### What the task asks
The material below holds a span beginning at the line with "precisely between state" and ending at the line with "An observation map". Quote that span exactly, both ends included, and only that span.

### Record extracts
================
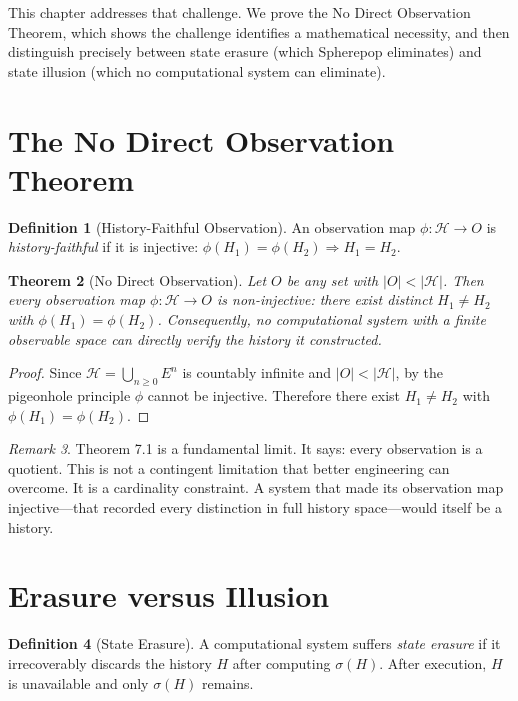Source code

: \documentclass[12pt, a4paper, openany]{book}
\theoremstyle{plain}
\newtheorem{theorem}{Theorem}[chapter]
\theoremstyle{definition}
\newtheorem{definition}[theorem]{Definition}
\theoremstyle{remark}
\newtheorem{remark}[theorem]{Remark}
\newcommand{\calH}{\mathcal{H}}
\begin{document}
This chapter addresses that challenge. We prove the No Direct Observation Theorem,
which shows the challenge identifies a mathematical necessity, and then distinguish
precisely between state erasure (which Spherepop eliminates) and state illusion
(which no computational system can eliminate).

\section{The No Direct Observation Theorem}

\begin{definition}[History-Faithful Observation]
An observation map $\phi : \calH \to O$ is \emph{history-faithful} if it is
injective: $\phi(H_1) = \phi(H_2) \Rightarrow H_1 = H_2$.
\end{definition}

\begin{theorem}[No Direct Observation]
Let $O$ be any set with $|O| < |\calH|$. Then every observation map
$\phi : \calH \to O$ is non-injective: there exist distinct $H_1 \neq H_2$ with
$\phi(H_1) = \phi(H_2)$. Consequently, no computational system with a finite
observable space can directly verify the history it constructed.
\end{theorem}

\begin{proof}
Since $\calH = \bigcup_{n \geq 0} E^n$ is countably infinite and $|O| < |\calH|$,
by the pigeonhole principle $\phi$ cannot be injective. Therefore there exist
$H_1 \neq H_2$ with $\phi(H_1) = \phi(H_2)$.
\end{proof}

\begin{remark}
Theorem 7.1 is a fundamental limit. It says: every observation is a quotient.
This is not a contingent limitation that better engineering can overcome. It is a
cardinality constraint. A system that made its observation map injective---that
recorded every distinction in full history space---would itself be a history.
\end{remark}

\section{Erasure versus Illusion}

\begin{definition}[State Erasure]
A computational system suffers \emph{state erasure} if it irrecoverably discards
the history $H$ after computing $\sigma(H)$. After execution, $H$ is unavailable
and only $\sigma(H)$ remains.
\end{definition}
\end{document}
================
### Answer
precisely between state erasure (which Spherepop eliminates) and state illusion
(which no computational system can eliminate).

\section{The No Direct Observation Theorem}

\begin{definition}[History-Faithful Observation]
An observation map $\phi : \calH \to O$ is \emph{history-faithful} if it is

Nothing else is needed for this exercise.